Les discussions ont notamment mis en lumière les inquiétudes entourant les répercussions du conflit au Moyen-Orient sur les marchés des matières premières, particulièrement ceux de l’énergie.

« L’inflation a augmenté et les rendements obligataires ont progressé, souligne le CSF. Bien que les marchés financiers aient jusqu’à présent continué de fonctionner correctement, l’incertitude et la volatilité se sont accrues. »

Parallèlement, les plus récents modèles d’IA mis sur le marché « pourraient accroître fortement les risques de cybersécurité », avertit le CSF. Bien que les efforts visant à corriger les vulnérabilités mises au jour par ces modèles soient importants, ils pourraient aussi « aggraver les problèmes s’ils sont menés de façon précipitée ou inadéquate », continue-t-il.

« Les membres ont exprimé une inquiétude particulière quant au fait qu’une combinaison de chocs pourrait déclencher simultanément plusieurs vulnérabilités, menaçant ainsi la stabilité financière », rapporte le CSF.

Dans ce contexte, l’organisme a annoncé qu’il publierait dans les « prochaines semaines » un document de consultation présentant des « pratiques exemplaires » destinées aux institutions financières qui adoptent l’IA. Un rapport final sera remis aux ministres des Finances et aux gouverneurs des banques centrales du G20 en octobre.

« L’incertitude accrue et les transformations rapides qui touchent le système financier et l’économie en général soulignent la nécessité d’une vigilance soutenue et d’une coopération internationale continue pour relever les défis communs », ajoute Andrew Bailey.

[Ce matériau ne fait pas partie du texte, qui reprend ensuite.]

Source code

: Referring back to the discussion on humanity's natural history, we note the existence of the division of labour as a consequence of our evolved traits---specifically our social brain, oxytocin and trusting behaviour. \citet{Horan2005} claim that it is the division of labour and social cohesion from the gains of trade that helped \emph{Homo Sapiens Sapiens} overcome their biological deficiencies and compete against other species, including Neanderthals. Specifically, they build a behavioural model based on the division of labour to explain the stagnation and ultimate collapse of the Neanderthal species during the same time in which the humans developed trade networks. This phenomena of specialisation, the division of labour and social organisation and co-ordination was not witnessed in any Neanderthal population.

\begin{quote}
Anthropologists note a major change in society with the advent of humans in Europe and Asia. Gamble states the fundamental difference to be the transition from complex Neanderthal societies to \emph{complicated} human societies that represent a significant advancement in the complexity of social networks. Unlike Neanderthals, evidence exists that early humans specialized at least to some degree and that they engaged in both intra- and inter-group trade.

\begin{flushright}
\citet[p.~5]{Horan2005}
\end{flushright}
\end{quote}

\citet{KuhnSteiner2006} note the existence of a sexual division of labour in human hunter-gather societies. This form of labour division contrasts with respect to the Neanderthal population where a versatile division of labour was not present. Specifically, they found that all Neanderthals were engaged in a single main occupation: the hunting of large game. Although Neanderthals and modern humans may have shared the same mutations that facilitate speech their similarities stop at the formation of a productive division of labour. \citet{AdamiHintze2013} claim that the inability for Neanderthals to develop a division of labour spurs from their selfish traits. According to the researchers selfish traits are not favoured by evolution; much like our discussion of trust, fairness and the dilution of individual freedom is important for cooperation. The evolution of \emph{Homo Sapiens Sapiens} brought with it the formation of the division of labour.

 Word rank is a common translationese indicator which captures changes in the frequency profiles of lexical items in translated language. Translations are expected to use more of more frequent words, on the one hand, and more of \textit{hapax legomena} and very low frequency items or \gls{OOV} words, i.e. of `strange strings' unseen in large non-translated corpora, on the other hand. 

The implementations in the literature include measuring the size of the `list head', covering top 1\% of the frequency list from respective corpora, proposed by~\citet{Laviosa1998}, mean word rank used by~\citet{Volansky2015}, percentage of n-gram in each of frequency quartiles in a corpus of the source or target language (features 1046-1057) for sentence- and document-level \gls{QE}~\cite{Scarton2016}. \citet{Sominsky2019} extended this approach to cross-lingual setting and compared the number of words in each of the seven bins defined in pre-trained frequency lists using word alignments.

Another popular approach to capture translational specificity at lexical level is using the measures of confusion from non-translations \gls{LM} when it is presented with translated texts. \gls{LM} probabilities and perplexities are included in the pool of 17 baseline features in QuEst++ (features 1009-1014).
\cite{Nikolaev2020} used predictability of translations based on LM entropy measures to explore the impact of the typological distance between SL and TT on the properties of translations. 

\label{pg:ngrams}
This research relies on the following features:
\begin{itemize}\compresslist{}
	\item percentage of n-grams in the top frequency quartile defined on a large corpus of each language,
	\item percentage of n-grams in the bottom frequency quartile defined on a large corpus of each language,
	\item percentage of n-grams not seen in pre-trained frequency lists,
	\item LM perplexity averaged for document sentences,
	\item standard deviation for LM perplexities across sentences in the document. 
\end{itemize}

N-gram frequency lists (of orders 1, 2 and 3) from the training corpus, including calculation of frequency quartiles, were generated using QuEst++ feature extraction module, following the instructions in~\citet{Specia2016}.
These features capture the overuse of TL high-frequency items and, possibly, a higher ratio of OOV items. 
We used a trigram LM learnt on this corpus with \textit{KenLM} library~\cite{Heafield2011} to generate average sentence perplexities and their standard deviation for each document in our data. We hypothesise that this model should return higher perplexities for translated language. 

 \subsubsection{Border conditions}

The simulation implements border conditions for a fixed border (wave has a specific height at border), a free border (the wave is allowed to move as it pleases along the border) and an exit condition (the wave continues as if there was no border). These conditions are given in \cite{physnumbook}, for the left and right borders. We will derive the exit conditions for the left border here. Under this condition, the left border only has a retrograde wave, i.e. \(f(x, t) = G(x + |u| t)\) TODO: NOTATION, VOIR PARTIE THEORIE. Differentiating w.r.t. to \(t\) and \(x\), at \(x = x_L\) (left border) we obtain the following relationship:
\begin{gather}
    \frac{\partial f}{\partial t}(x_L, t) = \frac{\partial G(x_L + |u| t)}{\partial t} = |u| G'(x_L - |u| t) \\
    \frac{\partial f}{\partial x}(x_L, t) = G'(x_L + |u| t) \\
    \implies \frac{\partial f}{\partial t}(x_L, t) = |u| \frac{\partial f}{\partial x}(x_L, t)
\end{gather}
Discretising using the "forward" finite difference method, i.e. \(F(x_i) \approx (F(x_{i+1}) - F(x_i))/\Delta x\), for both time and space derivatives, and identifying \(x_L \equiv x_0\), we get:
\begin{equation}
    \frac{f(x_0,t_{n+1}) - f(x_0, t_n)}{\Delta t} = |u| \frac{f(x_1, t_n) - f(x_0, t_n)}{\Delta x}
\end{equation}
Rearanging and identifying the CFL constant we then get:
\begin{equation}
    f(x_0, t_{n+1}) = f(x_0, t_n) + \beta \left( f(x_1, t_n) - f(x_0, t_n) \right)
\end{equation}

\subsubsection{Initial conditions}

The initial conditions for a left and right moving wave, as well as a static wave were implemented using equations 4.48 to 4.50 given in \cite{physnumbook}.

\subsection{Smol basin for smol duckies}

Le CSF souligne également que plusieurs de ses membres réexaminent actuellement leurs politiques réglementaires et leurs pratiques de supervision « afin de déterminer si elles demeurent adaptées aux changements du système financier, si elles favorisent la croissance économique et si elles restent prospectives et suffisamment souples pour faire face aux risques importants actuels et futurs, sans compromettre la résilience du système ».